Start of Records to use
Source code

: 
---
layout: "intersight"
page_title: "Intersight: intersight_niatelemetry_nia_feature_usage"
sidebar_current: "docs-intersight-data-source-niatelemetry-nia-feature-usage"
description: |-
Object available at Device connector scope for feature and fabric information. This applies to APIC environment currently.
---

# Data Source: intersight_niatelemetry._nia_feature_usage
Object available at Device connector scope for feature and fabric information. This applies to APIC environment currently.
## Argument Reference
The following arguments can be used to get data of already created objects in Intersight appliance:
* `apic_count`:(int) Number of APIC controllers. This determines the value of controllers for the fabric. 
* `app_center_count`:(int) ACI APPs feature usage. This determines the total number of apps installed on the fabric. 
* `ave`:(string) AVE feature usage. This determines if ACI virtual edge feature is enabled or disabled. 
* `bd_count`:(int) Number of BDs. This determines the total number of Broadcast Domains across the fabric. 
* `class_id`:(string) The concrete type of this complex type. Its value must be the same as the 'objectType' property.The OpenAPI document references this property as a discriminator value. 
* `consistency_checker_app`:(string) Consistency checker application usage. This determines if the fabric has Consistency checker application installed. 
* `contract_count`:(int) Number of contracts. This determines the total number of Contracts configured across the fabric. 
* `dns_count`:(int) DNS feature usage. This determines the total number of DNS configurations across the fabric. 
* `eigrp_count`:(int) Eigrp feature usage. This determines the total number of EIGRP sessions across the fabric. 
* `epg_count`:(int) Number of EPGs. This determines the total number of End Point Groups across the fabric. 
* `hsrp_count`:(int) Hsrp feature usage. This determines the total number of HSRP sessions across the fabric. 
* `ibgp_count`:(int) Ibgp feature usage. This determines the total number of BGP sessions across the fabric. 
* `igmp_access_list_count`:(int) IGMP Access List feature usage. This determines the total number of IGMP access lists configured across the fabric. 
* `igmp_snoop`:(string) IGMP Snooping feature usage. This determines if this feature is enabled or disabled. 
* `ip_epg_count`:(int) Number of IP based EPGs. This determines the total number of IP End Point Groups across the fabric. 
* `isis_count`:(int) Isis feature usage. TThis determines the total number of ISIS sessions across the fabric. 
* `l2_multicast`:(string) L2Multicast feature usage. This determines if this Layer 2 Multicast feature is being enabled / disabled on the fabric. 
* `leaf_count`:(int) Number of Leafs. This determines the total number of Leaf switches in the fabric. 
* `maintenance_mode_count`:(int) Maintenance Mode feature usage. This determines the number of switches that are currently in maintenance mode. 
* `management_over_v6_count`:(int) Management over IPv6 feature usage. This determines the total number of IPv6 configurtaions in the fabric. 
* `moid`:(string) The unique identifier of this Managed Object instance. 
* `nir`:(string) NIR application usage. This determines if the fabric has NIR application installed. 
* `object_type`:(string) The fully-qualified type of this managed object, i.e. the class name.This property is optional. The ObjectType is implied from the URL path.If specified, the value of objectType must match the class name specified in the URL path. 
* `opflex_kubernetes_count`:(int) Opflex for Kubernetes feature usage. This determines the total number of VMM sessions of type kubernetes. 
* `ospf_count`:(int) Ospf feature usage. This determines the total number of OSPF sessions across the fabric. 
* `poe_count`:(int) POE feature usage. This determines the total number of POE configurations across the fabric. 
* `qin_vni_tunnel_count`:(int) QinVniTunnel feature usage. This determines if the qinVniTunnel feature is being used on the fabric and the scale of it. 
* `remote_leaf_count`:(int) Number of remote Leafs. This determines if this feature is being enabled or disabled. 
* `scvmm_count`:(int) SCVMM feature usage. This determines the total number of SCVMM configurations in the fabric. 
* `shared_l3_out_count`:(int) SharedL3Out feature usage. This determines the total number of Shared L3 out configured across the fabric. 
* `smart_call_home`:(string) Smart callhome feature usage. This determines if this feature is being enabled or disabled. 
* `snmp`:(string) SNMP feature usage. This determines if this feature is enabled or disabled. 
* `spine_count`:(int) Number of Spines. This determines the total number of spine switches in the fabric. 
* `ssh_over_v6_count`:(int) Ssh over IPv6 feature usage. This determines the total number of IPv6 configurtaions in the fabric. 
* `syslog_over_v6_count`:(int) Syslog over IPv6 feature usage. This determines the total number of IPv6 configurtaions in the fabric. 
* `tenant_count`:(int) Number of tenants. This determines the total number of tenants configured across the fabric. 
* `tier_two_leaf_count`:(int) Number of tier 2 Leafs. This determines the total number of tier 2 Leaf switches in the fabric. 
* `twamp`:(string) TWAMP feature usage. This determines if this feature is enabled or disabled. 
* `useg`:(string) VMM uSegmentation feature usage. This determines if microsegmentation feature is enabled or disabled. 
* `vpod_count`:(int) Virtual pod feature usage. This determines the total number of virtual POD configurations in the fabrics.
End of Records to use
_About this task:_ Every entry above needs to be duplicated exactly.

_Answer box:_
Source code

: 
---
layout: "intersight"
page_title: "Intersight: intersight_niatelemetry_nia_feature_usage"
sidebar_current: "docs-intersight-data-source-niatelemetry-nia-feature-usage"
description: |-
Object available at Device connector scope for feature and fabric information. This applies to APIC environment currently.
---

# Data Source: intersight_niatelemetry._nia_feature_usage
Object available at Device connector scope for feature and fabric information. This applies to APIC environment currently.
## Argument Reference
The following arguments can be used to get data of already created objects in Intersight appliance:
* `apic_count`:(int) Number of APIC controllers. This determines the value of controllers for the fabric. 
* `app_center_count`:(int) ACI APPs feature usage. This determines the total number of apps installed on the fabric. 
* `ave`:(string) AVE feature usage. This determines if ACI virtual edge feature is enabled or disabled. 
* `bd_count`:(int) Number of BDs. This determines the total number of Broadcast Domains across the fabric. 
* `class_id`:(string) The concrete type of this complex type. Its value must be the same as the 'objectType' property.The OpenAPI document references this property as a discriminator value. 
* `consistency_checker_app`:(string) Consistency checker application usage. This determines if the fabric has Consistency checker application installed. 
* `contract_count`:(int) Number of contracts. This determines the total number of Contracts configured across the fabric. 
* `dns_count`:(int) DNS feature usage. This determines the total number of DNS configurations across the fabric. 
* `eigrp_count`:(int) Eigrp feature usage. This determines the total number of EIGRP sessions across the fabric. 
* `epg_count`:(int) Number of EPGs. This determines the total number of End Point Groups across the fabric. 
* `hsrp_count`:(int) Hsrp feature usage. This determines the total number of HSRP sessions across the fabric. 
* `ibgp_count`:(int) Ibgp feature usage. This determines the total number of BGP sessions across the fabric. 
* `igmp_access_list_count`:(int) IGMP Access List feature usage. This determines the total number of IGMP access lists configured across the fabric. 
* `igmp_snoop`:(string) IGMP Snooping feature usage. This determines if this feature is enabled or disabled. 
* `ip_epg_count`:(int) Number of IP based EPGs. This determines the total number of IP End Point Groups across the fabric. 
* `isis_count`:(int) Isis feature usage. TThis determines the total number of ISIS sessions across the fabric. 
* `l2_multicast`:(string) L2Multicast feature usage. This determines if this Layer 2 Multicast feature is being enabled / disabled on the fabric. 
* `leaf_count`:(int) Number of Leafs. This determines the total number of Leaf switches in the fabric. 
* `maintenance_mode_count`:(int) Maintenance Mode feature usage. This determines the number of switches that are currently in maintenance mode. 
* `management_over_v6_count`:(int) Management over IPv6 feature usage. This determines the total number of IPv6 configurtaions in the fabric. 
* `moid`:(string) The unique identifier of this Managed Object instance. 
* `nir`:(string) NIR application usage. This determines if the fabric has NIR application installed. 
* `object_type`:(string) The fully-qualified type of this managed object, i.e. the class name.This property is optional. The ObjectType is implied from the URL path.If specified, the value of objectType must match the class name specified in the URL path. 
* `opflex_kubernetes_count`:(int) Opflex for Kubernetes feature usage. This determines the total number of VMM sessions of type kubernetes. 
* `ospf_count`:(int) Ospf feature usage. This determines the total number of OSPF sessions across the fabric. 
* `poe_count`:(int) POE feature usage. This determines the total number of POE configurations across the fabric. 
* `qin_vni_tunnel_count`:(int) QinVniTunnel feature usage. This determines if the qinVniTunnel feature is being used on the fabric and the scale of it. 
* `remote_leaf_count`:(int) Number of remote Leafs. This determines if this feature is being enabled or disabled. 
* `scvmm_count`:(int) SCVMM feature usage. This determines the total number of SCVMM configurations in the fabric. 
* `shared_l3_out_count`:(int) SharedL3Out feature usage. This determines the total number of Shared L3 out configured across the fabric. 
* `smart_call_home`:(string) Smart callhome feature usage. This determines if this feature is being enabled or disabled. 
* `snmp`:(string) SNMP feature usage. This determines if this feature is enabled or disabled. 
* `spine_count`:(int) Number of Spines. This determines the total number of spine switches in the fabric. 
* `ssh_over_v6_count`:(int) Ssh over IPv6 feature usage. This determines the total number of IPv6 configurtaions in the fabric. 
* `syslog_over_v6_count`:(int) Syslog over IPv6 feature usage. This determines the total number of IPv6 configurtaions in the fabric. 
* `tenant_count`:(int) Number of tenants. This determines the total number of tenants configured across the fabric. 
* `tier_two_leaf_count`:(int) Number of tier 2 Leafs. This determines the total number of tier 2 Leaf switches in the fabric. 
* `twamp`:(string) TWAMP feature usage. This determines if this feature is enabled or disabled. 
* `useg`:(string) VMM uSegmentation feature usage. This determines if microsegmentation feature is enabled or disabled. 
* `vpod_count`:(int) Virtual pod feature usage. This determines the total number of virtual POD configurations in the fabrics.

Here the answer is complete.